Retirees are being encouraged to spend their savings, even “eating the house”
One of the more intriguing measures in this year’s federal budget was the extension of the Pension Loans Scheme to all pensioners.
The scheme currently allows a part-pensioner or self-funded retiree to borrow money from the government against the value of their house or other real estate assets.
The original idea of the scheme was to allow people who are asset rich but cash poor to be able to gain some cash flow. It is a government assistance package that competes (in some ways) with private operators that offer reverse mortgage schemes or equity release arrangements.
I’ll be straight upfront here.
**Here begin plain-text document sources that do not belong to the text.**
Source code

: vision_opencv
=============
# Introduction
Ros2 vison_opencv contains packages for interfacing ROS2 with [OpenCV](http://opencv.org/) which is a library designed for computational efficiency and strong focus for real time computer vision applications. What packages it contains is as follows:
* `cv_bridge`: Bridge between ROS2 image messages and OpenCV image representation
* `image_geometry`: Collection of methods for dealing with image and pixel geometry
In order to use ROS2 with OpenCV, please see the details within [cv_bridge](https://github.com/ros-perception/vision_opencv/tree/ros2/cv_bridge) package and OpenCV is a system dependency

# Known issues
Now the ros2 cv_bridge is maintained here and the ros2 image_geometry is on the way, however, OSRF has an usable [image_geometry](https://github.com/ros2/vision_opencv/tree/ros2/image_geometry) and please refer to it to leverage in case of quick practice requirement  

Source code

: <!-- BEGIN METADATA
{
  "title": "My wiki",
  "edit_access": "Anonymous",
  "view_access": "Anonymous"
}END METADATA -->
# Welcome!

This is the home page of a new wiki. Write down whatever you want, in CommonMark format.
I have never liked reverse mortgages, not since the 1990s when the Victorian government explored ways to create them with several friendly societies but withdrew because the risks were too great (mainly to the consumer).
Like any financial instrument, the payback for government in the short-term is minimal but the compounding of interest eventually sees swathes of equity change hands.
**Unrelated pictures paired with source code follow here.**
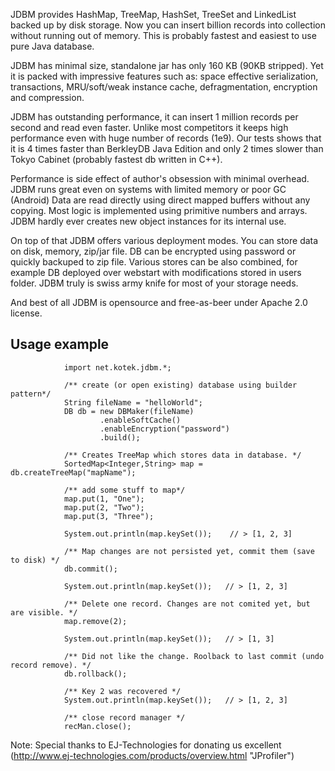 JDBM provides HashMap, TreeMap, HashSet, TreeSet and LinkedList backed up by disk storage.
Now you can insert billion records into collection without running out of memory.
This is probably fastest and easiest to use pure Java database.

JDBM has minimal size, standalone jar has only 160 KB (90KB stripped). Yet it is packed with
impressive features such as: space effective serialization, transactions, MRU/soft/weak instance cache,
defragmentation, encryption and compression.

JDBM has outstanding performance, it can insert 1 million records per second and read even faster.
Unlike most competitors it keeps high performance even with huge number of records (1e9).
Our tests shows that it is 4 times faster than BerkleyDB Java Edition and only 2 times slower than
Tokyo Cabinet (probably fastest db written in C++).

Performance is side effect of author's obsession with minimal overhead.
JDBM runs great even on systems with limited memory or poor GC (Android)
Data are read directly using direct mapped buffers without any copying.
Most logic is implemented using primitive numbers and arrays. JDBM hardly ever creates new object
instances for its internal use.

On top of that JDBM offers various deployment modes. You can store data on disk, memory,
zip/jar file. DB can be encrypted using password or quickly backuped to zip file.
Various stores can be also combined, for example DB deployed over webstart with modifications
stored in users folder. JDBM truly is swiss army knife for most of your storage needs.

And best of all JDBM is opensource and free-as-beer under Apache 2.0 license.

Usage example
-------------
                import net.kotek.jdbm.*;

                /** create (or open existing) database using builder pattern*/
                String fileName = "helloWorld";
                DB db = new DBMaker(fileName)
                        .enableSoftCache()
                        .enableEncryption("password")
                        .build();

                /** Creates TreeMap which stores data in database. */
                SortedMap<Integer,String> map = db.createTreeMap("mapName");

                /** add some stuff to map*/
                map.put(1, "One");
                map.put(2, "Two");
                map.put(3, "Three");

                System.out.println(map.keySet());    // > [1, 2, 3]

                /** Map changes are not persisted yet, commit them (save to disk) */
                db.commit();

                System.out.println(map.keySet());   // > [1, 2, 3]

                /** Delete one record. Changes are not comited yet, but are visible. */
                map.remove(2);

                System.out.println(map.keySet());   // > [1, 3]

                /** Did not like the change. Roolback to last commit (undo record remove). */
                db.rollback();

                /** Key 2 was recovered */
                System.out.println(map.keySet());   // > [1, 2, 3]

                /** close record manager */
                recMan.close();


Note: Special thanks to EJ-Technologies for donating us excellent
(http://www.ej-technologies.com/products/overview.html "JProfiler")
The federal government has run its own version of a reverse mortgage for some time.
After the budget, the treasurer, Scott Morrison, told me he felt it was only fair that a scheme which is available for people with larger amounts of assets or real estate should also be available to those who claim a full pension.
Currently, the scheme’s eligibility criteria are straightforward:
– You or your partner must be of pension age.
– You must own Australian real estate to use as security for the loan.
– You or your partner must either receive a payment that is less than the maximum or none (this is the part being changed by the budget).
– You must meet pension residence rules.
The loans scheme is also available to people who receive less than the maximum of bereavement allowances, carer payments, disability support pensions, widow B pension and wife pension.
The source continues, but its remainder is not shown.